> Work request
Print, exactly as they stand, the lines below from the one that has "Begin Sub-Phase 1: Guardrail & Error Handling" to the one that has "## How to Play", inclusive, leaving out the pictures.

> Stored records
------------------------
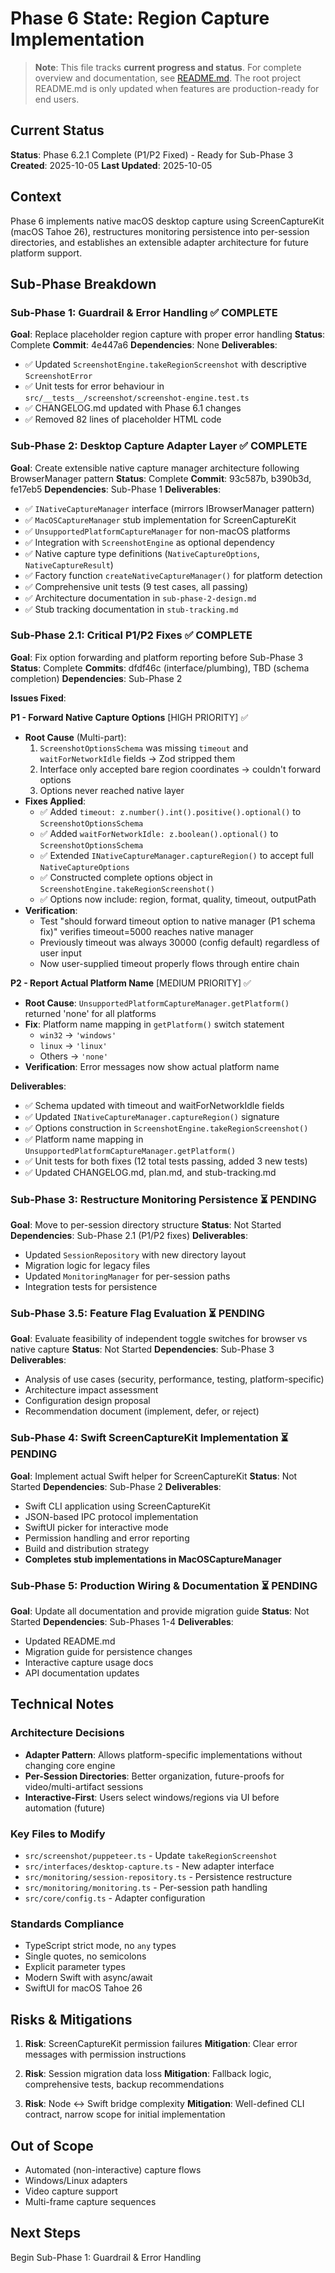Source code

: # Phase 6 State: Region Capture Implementation

> **Note**: This file tracks **current progress and status**. For complete overview and documentation, see [README.md](./README.md).
> The root project README.md is only updated when features are production-ready for end users.

## Current Status
**Status**: Phase 6.2.1 Complete (P1/P2 Fixed) - Ready for Sub-Phase 3
**Created**: 2025-10-05
**Last Updated**: 2025-10-05

## Context
Phase 6 implements native macOS desktop capture using ScreenCaptureKit (macOS Tahoe 26), restructures monitoring persistence into per-session directories, and establishes an extensible adapter architecture for future platform support.

## Sub-Phase Breakdown

### Sub-Phase 1: Guardrail & Error Handling ✅ COMPLETE
**Goal**: Replace placeholder region capture with proper error handling
**Status**: Complete
**Commit**: 4e447a6
**Dependencies**: None
**Deliverables**:
- ✅ Updated `ScreenshotEngine.takeRegionScreenshot` with descriptive `ScreenshotError`
- ✅ Unit tests for error behaviour in `src/__tests__/screenshot/screenshot-engine.test.ts`
- ✅ CHANGELOG.md updated with Phase 6.1 changes
- ✅ Removed 82 lines of placeholder HTML code

### Sub-Phase 2: Desktop Capture Adapter Layer ✅ COMPLETE
**Goal**: Create extensible native capture manager architecture following BrowserManager pattern
**Status**: Complete
**Commit**: 93c587b, b390b3d, fe17eb5
**Dependencies**: Sub-Phase 1
**Deliverables**:
- ✅ `INativeCaptureManager` interface (mirrors IBrowserManager pattern)
- ✅ `MacOSCaptureManager` stub implementation for ScreenCaptureKit
- ✅ `UnsupportedPlatformCaptureManager` for non-macOS platforms
- ✅ Integration with `ScreenshotEngine` as optional dependency
- ✅ Native capture type definitions (`NativeCaptureOptions`, `NativeCaptureResult`)
- ✅ Factory function `createNativeCaptureManager()` for platform detection
- ✅ Comprehensive unit tests (9 test cases, all passing)
- ✅ Architecture documentation in `sub-phase-2-design.md`
- ✅ Stub tracking documentation in `stub-tracking.md`

### Sub-Phase 2.1: Critical P1/P2 Fixes ✅ COMPLETE
**Goal**: Fix option forwarding and platform reporting before Sub-Phase 3
**Status**: Complete
**Commits**: dfdf46c (interface/plumbing), TBD (schema completion)
**Dependencies**: Sub-Phase 2

**Issues Fixed**:

**P1 - Forward Native Capture Options** [HIGH PRIORITY] ✅
- **Root Cause** (Multi-part):
  1. `ScreenshotOptionsSchema` was missing `timeout` and `waitForNetworkIdle` fields → Zod stripped them
  2. Interface only accepted bare region coordinates → couldn't forward options
  3. Options never reached native layer
- **Fixes Applied**:
  - ✅ Added `timeout: z.number().int().positive().optional()` to `ScreenshotOptionsSchema`
  - ✅ Added `waitForNetworkIdle: z.boolean().optional()` to `ScreenshotOptionsSchema`
  - ✅ Extended `INativeCaptureManager.captureRegion()` to accept full `NativeCaptureOptions`
  - ✅ Constructed complete options object in `ScreenshotEngine.takeRegionScreenshot()`
  - ✅ Options now include: region, format, quality, timeout, outputPath
- **Verification**:
  - Test "should forward timeout option to native manager (P1 schema fix)" verifies timeout=5000 reaches native manager
  - Previously timeout was always 30000 (config default) regardless of user input
  - Now user-supplied timeout properly flows through entire chain

**P2 - Report Actual Platform Name** [MEDIUM PRIORITY] ✅
- **Root Cause**: `UnsupportedPlatformCaptureManager.getPlatform()` returned 'none' for all platforms
- **Fix**: Platform name mapping in `getPlatform()` switch statement
  - `win32` → `'windows'`
  - `linux` → `'linux'`
  - Others → `'none'`
- **Verification**: Error messages now show actual platform name

**Deliverables**:
- ✅ Schema updated with timeout and waitForNetworkIdle fields
- ✅ Updated `INativeCaptureManager.captureRegion()` signature
- ✅ Options construction in `ScreenshotEngine.takeRegionScreenshot()`
- ✅ Platform name mapping in `UnsupportedPlatformCaptureManager.getPlatform()`
- ✅ Unit tests for both fixes (12 total tests passing, added 3 new tests)
- ✅ Updated CHANGELOG.md, plan.md, and stub-tracking.md

### Sub-Phase 3: Restructure Monitoring Persistence ⏳ PENDING
**Goal**: Move to per-session directory structure
**Status**: Not Started
**Dependencies**: Sub-Phase 2.1 (P1/P2 fixes)
**Deliverables**:
- Updated `SessionRepository` with new directory layout
- Migration logic for legacy files
- Updated `MonitoringManager` for per-session paths
- Integration tests for persistence

### Sub-Phase 3.5: Feature Flag Evaluation ⏳ PENDING
**Goal**: Evaluate feasibility of independent toggle switches for browser vs native capture
**Status**: Not Started
**Dependencies**: Sub-Phase 3
**Deliverables**:
- Analysis of use cases (security, performance, testing, platform-specific)
- Architecture impact assessment
- Configuration design proposal
- Recommendation document (implement, defer, or reject)

### Sub-Phase 4: Swift ScreenCaptureKit Implementation ⏳ PENDING
**Goal**: Implement actual Swift helper for ScreenCaptureKit
**Status**: Not Started
**Dependencies**: Sub-Phase 2
**Deliverables**:
- Swift CLI application using ScreenCaptureKit
- JSON-based IPC protocol implementation
- SwiftUI picker for interactive mode
- Permission handling and error reporting
- Build and distribution strategy
- **Completes stub implementations in MacOSCaptureManager**

### Sub-Phase 5: Production Wiring & Documentation ⏳ PENDING
**Goal**: Update all documentation and provide migration guide
**Status**: Not Started
**Dependencies**: Sub-Phases 1-4
**Deliverables**:
- Updated README.md
- Migration guide for persistence changes
- Interactive capture usage docs
- API documentation updates

## Technical Notes

### Architecture Decisions
- **Adapter Pattern**: Allows platform-specific implementations without changing core engine
- **Per-Session Directories**: Better organization, future-proofs for video/multi-artifact sessions
- **Interactive-First**: Users select windows/regions via UI before automation (future)

### Key Files to Modify
- `src/screenshot/puppeteer.ts` - Update `takeRegionScreenshot`
- `src/interfaces/desktop-capture.ts` - New adapter interface
- `src/monitoring/session-repository.ts` - Persistence restructure
- `src/monitoring/monitoring.ts` - Per-session path handling
- `src/core/config.ts` - Adapter configuration

### Standards Compliance
- TypeScript strict mode, no `any` types
- Single quotes, no semicolons
- Explicit parameter types
- Modern Swift with async/await
- SwiftUI for macOS Tahoe 26

## Risks & Mitigations
1. **Risk**: ScreenCaptureKit permission failures
   **Mitigation**: Clear error messages with permission instructions

2. **Risk**: Session migration data loss
   **Mitigation**: Fallback logic, comprehensive tests, backup recommendations

3. **Risk**: Node ↔ Swift bridge complexity
   **Mitigation**: Well-defined CLI contract, narrow scope for initial implementation

## Out of Scope
- Automated (non-interactive) capture flows
- Windows/Linux adapters
- Video capture support
- Multi-frame capture sequences

## Next Steps
Begin Sub-Phase 1: Guardrail & Error Handling
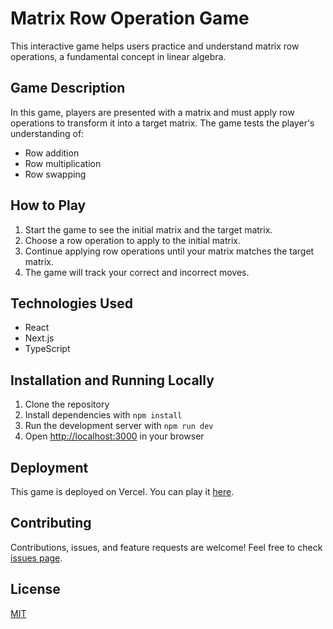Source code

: # Matrix Row Operation Game

This interactive game helps users practice and understand matrix row operations, a fundamental concept in linear algebra.

## Game Description

In this game, players are presented with a matrix and must apply row operations to transform it into a target matrix. The game tests the player's understanding of:

- Row addition
- Row multiplication
- Row swapping

## How to Play

1. Start the game to see the initial matrix and the target matrix.
2. Choose a row operation to apply to the initial matrix.
3. Continue applying row operations until your matrix matches the target matrix.
4. The game will track your correct and incorrect moves.

## Technologies Used

- React
- Next.js
- TypeScript

## Installation and Running Locally

1. Clone the repository
2. Install dependencies with `npm install`
3. Run the development server with `npm run dev`
4. Open [http://localhost:3000](http://localhost:3000) in your browser

## Deployment

This game is deployed on Vercel. You can play it [here](your-vercel-url).

## Contributing

Contributions, issues, and feature requests are welcome! Feel free to check [issues page](your-github-issues-url).

## License

[MIT](https://choosealicense.com/licenses/mit/)
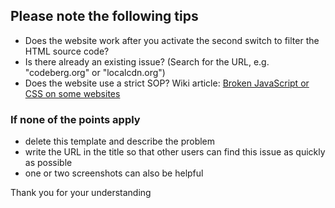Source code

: ## Please note the following tips

* Does the website work after you activate the second switch to filter the HTML source code?
* Is there already an existing issue? (Search for the URL, e.g. "codeberg.org" or "localcdn.org")
* Does the website use a strict SOP? Wiki article: [Broken JavaScript or CSS on some websites](https://codeberg.org/nobody/LocalCDN/wiki/Broken-JavaScript-or-CSS-on-some-websites)

### If none of the points apply
* delete this template and describe the problem
* write the URL in the title so that other users can find this issue as quickly as possible
* one or two screenshots can also be helpful

Thank you for your understanding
------------------------
> Written answer
Begin Sub-Phase 1: Guardrail & Error Handling
Source code

: # Matrix Row Operation Game

This interactive game helps users practice and understand matrix row operations, a fundamental concept in linear algebra.

## Game Description

In this game, players are presented with a matrix and must apply row operations to transform it into a target matrix. The game tests the player's understanding of:

- Row addition
- Row multiplication
- Row swapping

## How to Play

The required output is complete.